(Task goal): Every line in the entries where "will" is found should be copied.

Stored data

********

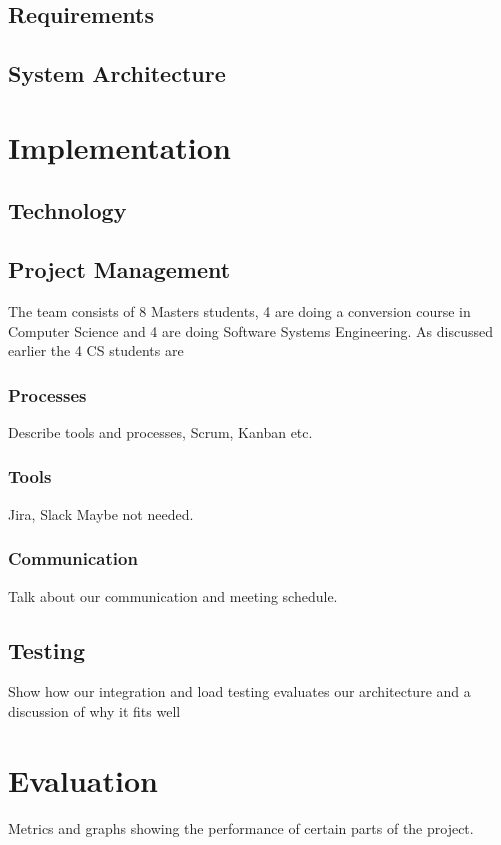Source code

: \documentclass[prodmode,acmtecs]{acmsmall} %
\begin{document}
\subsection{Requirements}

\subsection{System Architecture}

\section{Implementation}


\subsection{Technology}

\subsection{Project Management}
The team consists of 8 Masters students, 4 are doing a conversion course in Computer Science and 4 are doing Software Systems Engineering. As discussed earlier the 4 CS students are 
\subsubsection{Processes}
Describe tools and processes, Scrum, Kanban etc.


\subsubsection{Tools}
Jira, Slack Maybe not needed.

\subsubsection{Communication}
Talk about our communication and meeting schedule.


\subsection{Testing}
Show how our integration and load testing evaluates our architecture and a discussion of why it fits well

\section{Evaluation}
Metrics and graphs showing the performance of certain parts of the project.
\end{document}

********

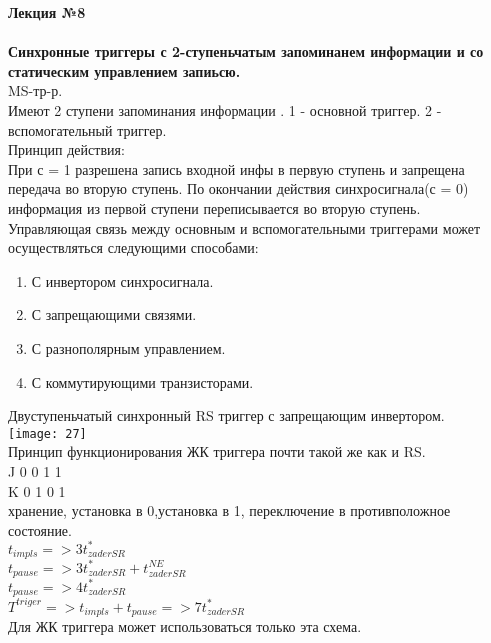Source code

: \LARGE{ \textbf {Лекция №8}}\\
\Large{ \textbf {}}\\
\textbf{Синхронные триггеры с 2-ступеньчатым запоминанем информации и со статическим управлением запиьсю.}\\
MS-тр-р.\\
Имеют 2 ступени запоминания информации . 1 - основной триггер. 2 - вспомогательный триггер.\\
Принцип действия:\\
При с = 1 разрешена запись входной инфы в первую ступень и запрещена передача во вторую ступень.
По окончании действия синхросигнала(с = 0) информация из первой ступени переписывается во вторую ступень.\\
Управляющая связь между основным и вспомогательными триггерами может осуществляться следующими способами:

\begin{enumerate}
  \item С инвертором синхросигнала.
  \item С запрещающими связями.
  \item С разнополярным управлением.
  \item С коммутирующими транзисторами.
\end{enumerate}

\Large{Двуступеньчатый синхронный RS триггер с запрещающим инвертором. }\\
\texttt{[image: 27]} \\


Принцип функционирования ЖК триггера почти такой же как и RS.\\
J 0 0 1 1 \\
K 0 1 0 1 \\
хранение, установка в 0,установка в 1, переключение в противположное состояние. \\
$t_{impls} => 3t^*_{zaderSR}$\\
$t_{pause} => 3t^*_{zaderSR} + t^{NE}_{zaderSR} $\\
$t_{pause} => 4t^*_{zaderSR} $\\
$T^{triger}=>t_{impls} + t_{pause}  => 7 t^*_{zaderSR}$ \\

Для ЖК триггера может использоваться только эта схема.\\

********

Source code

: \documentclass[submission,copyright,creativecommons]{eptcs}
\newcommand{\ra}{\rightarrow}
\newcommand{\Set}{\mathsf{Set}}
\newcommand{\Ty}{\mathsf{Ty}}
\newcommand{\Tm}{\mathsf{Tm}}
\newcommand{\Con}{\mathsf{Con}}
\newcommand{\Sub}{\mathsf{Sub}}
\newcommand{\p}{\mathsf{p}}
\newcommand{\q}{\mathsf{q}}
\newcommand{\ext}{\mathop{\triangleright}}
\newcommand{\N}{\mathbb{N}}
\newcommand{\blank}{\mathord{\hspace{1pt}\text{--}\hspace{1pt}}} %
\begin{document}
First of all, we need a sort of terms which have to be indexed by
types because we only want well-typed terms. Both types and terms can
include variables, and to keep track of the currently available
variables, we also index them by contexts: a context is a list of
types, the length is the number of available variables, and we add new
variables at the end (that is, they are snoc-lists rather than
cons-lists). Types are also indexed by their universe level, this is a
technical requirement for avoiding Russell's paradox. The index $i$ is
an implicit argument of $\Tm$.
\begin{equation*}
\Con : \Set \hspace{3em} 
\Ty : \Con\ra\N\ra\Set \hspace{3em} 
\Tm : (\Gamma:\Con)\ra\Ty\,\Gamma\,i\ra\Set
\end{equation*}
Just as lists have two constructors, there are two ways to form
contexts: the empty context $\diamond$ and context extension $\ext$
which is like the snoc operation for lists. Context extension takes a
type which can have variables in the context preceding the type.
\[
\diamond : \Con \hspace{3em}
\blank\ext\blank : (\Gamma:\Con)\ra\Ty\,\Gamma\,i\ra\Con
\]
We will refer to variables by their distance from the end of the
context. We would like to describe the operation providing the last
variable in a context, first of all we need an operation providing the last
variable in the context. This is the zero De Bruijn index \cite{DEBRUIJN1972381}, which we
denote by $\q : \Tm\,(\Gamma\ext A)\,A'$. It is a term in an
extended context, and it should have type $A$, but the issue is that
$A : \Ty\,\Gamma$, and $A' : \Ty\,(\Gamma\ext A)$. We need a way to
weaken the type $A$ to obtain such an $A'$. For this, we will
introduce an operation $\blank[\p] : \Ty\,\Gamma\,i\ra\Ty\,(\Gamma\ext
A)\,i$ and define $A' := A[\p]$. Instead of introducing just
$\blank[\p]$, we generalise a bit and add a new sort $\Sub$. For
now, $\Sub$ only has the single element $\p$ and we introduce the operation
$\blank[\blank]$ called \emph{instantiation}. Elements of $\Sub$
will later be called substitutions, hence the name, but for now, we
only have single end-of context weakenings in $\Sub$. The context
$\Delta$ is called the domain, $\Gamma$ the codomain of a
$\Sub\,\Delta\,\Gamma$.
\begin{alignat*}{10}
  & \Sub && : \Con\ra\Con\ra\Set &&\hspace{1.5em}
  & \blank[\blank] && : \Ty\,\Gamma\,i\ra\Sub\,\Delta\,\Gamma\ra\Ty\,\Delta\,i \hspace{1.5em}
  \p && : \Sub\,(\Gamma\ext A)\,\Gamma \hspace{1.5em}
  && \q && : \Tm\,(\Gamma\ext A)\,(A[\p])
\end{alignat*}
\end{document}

********

(Expected answer):
We will refer to variables by their distance from the end of the
weaken the type $A$ to obtain such an $A'$. For this, we will
will later be called substitutions, hence the name, but for now, we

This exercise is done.